4 minuti per la lettura
«E’ come surfare, ma bisogna stare attenti a non cadere, a non farsi travolgere dalle onde». La metafora marina è dell’architetto materano Tonio Acito e si può applicare al momento di svolta che sta vivendo Matera, chiamata a fare i conti con il suo passato, guardando al futuro.
Su tutte le scrivanie del suo studio di architettura ci sono le bandiere a sostegno di Matera 2019, ognuno dei giovani che lavorano con lui ha al petto una spilletta del Comitato. Si chiama partecipazione diffusa e Acito lo dimostra concretamente.
Pochi giorni fa, nel corso di un convegno, ha spiegato come fa una città a passare “Dalle stalle alle stelle”. Al di là della semplice ironia, il passaggio è molto delicato e richiede innanzitutto competenza. Da “Vergogna nazionale” a “Vanto europeo”, il passo può sembrare semplice e confutato dal fenomeno che fa di Matera un luogo di tendenza. In realtà non è così. E’ arrivato il momento di puntare solo sulla meritocrazia.
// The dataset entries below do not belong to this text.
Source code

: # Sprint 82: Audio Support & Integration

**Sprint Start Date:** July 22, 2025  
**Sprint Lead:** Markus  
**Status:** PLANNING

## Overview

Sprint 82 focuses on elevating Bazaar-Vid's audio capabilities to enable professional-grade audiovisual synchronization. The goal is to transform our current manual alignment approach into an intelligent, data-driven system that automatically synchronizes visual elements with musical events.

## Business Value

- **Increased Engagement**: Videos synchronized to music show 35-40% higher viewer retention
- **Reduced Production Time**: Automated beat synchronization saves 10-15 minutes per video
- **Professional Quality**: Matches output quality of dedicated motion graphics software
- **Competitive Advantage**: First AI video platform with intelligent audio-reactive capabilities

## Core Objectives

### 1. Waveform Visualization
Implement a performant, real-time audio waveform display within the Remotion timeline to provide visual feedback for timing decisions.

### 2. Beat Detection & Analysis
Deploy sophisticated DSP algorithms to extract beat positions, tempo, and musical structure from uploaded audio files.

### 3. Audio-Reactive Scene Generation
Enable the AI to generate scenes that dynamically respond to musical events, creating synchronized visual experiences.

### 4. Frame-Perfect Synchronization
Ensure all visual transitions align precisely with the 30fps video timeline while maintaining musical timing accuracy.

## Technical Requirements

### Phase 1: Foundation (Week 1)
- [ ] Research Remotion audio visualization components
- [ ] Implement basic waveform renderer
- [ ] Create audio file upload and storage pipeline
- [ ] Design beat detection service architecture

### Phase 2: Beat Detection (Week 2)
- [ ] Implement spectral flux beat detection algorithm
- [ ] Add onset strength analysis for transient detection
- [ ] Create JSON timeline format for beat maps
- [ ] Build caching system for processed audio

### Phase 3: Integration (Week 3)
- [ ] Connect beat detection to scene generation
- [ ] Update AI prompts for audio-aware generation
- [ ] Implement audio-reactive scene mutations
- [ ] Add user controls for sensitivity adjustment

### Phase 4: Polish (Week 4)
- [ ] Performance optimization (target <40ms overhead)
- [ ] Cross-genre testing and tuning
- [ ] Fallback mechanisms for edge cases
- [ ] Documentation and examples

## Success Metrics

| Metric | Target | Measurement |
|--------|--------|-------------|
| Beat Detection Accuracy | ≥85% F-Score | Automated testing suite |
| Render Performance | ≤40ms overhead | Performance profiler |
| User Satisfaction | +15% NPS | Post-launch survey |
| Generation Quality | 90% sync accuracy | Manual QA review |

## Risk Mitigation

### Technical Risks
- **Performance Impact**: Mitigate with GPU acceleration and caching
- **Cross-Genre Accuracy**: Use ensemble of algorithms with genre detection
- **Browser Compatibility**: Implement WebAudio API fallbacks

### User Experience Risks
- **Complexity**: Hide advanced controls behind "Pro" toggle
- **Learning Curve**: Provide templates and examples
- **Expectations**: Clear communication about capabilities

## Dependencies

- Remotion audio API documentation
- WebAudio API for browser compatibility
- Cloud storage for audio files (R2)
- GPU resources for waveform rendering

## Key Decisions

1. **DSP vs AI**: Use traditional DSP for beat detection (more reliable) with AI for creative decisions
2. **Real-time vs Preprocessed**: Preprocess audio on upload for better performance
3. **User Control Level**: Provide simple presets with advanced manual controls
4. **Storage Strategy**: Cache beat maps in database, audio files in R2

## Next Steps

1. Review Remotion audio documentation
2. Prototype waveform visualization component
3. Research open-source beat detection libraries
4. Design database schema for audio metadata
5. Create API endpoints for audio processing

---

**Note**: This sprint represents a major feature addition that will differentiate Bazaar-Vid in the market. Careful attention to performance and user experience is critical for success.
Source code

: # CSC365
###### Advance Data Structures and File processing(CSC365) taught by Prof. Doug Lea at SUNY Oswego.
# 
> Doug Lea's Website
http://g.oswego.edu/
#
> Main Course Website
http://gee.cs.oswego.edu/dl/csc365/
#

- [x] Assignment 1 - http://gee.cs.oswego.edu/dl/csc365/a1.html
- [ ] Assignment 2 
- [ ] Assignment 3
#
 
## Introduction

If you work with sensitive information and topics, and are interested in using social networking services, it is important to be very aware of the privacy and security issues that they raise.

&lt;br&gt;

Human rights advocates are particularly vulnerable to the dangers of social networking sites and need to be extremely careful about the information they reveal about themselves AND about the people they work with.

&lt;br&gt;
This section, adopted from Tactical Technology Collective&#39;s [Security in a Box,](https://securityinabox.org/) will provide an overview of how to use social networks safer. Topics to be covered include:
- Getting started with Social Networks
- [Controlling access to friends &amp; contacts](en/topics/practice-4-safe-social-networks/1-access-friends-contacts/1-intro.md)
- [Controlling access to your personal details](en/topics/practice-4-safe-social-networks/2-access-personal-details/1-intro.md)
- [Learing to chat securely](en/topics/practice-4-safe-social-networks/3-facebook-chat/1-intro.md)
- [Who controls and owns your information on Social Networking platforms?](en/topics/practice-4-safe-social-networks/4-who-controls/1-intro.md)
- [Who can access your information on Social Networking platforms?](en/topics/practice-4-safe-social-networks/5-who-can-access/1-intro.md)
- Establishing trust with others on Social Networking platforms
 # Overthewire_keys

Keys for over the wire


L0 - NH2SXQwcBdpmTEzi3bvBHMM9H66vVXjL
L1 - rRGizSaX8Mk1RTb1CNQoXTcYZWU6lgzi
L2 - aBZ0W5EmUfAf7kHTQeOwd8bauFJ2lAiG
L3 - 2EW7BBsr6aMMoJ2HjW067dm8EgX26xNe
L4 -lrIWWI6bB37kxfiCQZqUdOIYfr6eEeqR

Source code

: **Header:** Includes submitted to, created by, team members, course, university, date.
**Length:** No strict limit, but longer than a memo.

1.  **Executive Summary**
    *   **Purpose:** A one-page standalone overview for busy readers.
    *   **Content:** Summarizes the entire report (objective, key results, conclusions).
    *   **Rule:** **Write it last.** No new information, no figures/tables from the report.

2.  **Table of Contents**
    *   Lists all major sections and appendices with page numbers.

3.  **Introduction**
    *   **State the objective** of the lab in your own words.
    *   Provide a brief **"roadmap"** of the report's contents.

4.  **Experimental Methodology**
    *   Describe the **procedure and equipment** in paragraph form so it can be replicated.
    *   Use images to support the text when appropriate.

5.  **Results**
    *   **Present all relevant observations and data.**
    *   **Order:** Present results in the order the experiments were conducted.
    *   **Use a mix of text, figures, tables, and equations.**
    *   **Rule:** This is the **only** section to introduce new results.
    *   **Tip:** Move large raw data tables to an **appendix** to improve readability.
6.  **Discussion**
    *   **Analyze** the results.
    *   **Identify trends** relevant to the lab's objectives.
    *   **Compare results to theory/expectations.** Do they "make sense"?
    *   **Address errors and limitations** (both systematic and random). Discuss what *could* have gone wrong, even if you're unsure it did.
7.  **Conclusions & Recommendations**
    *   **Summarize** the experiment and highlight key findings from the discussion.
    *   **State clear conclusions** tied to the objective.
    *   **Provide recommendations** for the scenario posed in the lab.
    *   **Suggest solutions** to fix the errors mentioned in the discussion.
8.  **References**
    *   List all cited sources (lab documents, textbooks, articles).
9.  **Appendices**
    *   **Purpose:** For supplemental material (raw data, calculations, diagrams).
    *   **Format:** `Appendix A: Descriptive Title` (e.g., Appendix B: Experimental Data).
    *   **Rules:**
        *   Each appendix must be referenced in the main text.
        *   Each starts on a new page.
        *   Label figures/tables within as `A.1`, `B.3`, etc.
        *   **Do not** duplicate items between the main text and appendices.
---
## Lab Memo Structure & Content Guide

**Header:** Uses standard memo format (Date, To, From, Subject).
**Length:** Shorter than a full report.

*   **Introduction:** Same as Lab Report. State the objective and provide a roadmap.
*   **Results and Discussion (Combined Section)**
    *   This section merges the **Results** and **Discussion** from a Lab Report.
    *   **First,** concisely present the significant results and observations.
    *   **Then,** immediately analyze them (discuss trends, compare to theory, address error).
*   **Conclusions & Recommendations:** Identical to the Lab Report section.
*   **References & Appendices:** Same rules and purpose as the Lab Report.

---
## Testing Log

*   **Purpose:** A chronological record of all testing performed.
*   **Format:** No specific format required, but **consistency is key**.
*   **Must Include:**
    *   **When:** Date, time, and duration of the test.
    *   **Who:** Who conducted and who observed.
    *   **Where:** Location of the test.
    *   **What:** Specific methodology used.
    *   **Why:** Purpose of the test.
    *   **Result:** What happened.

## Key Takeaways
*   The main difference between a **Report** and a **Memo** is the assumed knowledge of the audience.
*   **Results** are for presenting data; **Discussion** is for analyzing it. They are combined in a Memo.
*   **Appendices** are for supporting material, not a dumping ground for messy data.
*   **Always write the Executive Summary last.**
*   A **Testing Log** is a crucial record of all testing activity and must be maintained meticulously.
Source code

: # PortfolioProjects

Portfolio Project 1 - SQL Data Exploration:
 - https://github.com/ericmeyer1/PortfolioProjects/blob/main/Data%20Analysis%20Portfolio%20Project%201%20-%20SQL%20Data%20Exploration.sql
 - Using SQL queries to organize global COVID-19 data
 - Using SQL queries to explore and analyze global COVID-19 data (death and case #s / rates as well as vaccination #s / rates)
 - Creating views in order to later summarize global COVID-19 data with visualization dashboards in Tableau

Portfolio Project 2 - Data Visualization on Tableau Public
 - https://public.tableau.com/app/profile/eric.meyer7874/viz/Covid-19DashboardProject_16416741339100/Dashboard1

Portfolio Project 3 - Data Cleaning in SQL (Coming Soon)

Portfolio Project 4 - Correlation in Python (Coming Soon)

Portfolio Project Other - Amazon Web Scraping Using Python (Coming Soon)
Come se fosse facile, ma questa è la chiave di volta sulla quale basarsi, a patto che il processo sia costante e conduca, indipendentemente dal risultato nella corsa a Capitale europea della Cultura («Ma Matera ha già vinto entrando nella short list – spiega), ad una consapevolezza complessiva a seconda del ruolo che si svolge.
«I Sassi sono passati da una città splendida, quella Settecentesca, a una sovraffollata fino al 1950 per giungere alla città svuotata e poi riconquistata come spiegano personaggi come Carlo Levi e Mauro Padula. Il primo guardava i Sassi e si preoccupava, Padula invece negli antichi rioni osservava le cornici».
La rigenerazione urbana di fatto, nasce proprio in questa città. «Matera – prosegue Acito – è uno degli esempi migliori d’Italia perchè a rigenerarsi sono stati la città, le case, i materiali e riusato gli ambienti ad altro utilizzo». Ecco le tre “R”, cuore centrale del dossier che parla anche di realtà come il vicinato, modificate dall’evoluzione nata dopo lo spostamento dai Sassi.
«Il Vicinato è stato mitizzato – spiega ancora Acito – ma era luogo di gioie e dolori, la stanza all’aperto comune per tutti anche per motivi igienici per evitare di restare al chiuso. Questo modo di vivere dopo il trasferimento nei quartieri è cambiato, già nelle menti di giovani architetti come Aymonino e Quaroni che hanno saputo guardare e ascoltare. Spine Bianche ne è l’esempio: le distanze fra i palazzi, le piazze, le auto vietate e i cittadini che uscivano dai Sassi avevano spazi differenti.
Questo ci ha consentito di mantenere un ottimo livello di relazioni e di bassa criminalità. La gente è pacifica».
La comunità di oggi è anche risultato dell’esperimento che gli architetti italiani realizzarono con i nuovi quartieri e che secondo Acito: «E’ riuscito fantasticamente.
Ma Matera oggi è su un crinale delicato; se lo trasformiamo in motivo di interesse solo economico, dobbiamo farlo a condizione che si rispettino tutti gli equilibri.
C’è in corso una strisciante occupazione dei Sassi da parte delle strutture alberghiere esistenti che hanno capito il business e per questo vanno controllate.
Bisogna tenere in considerazione la vita normale che si svolge in questo quartiere per evitare di cadere nel folclore. Bisogna riaccendere l’attenzione sugli antichi rioni, comprendendo cosa sono e utilizzare quel suolo in modo intelligente. Il piano regolatore di Matera dice, ad esempio, che nella cava si potrebbero fare strutture come centri congressi. In questo modo non interverremmo nei Sassi ma creeremmo un luogo che alla città serve». Il ruolo delle istituzioni è fondamentale.
«Devono prepararsi a questo salto di qualità – dice ancora Tonio Acito – La politica, espressione dei cittadini, dovrà essere la migliore possibile.
Non possiamo mandare a rappresentarci chi non sa cosa sono i Sassi sotto il profilo sociale e culturale. Gli assessori dovranno essere a livello adeguato perchè chi ci osserva lo fa da un osservatorio più alto». In prospettiva, nemmeno tanto lontana, ci sono gli investitori di tutto il mondo tra cui russi e indiani che guardano a Matera al di là della sua candidatura, come luogo di interesse.
«La nostra città ha fatto il miglior processo di avvicinamento alla candidatura rispetto alle altre città che io ho visitato e la nostra è una battaglia che aggrega.
Il giorno dopo che la città sarà diventata capitale, dovremo avere una squadra fortissima, in grado di dare risposte efficienti a tutti coloro che ci stanno osservando».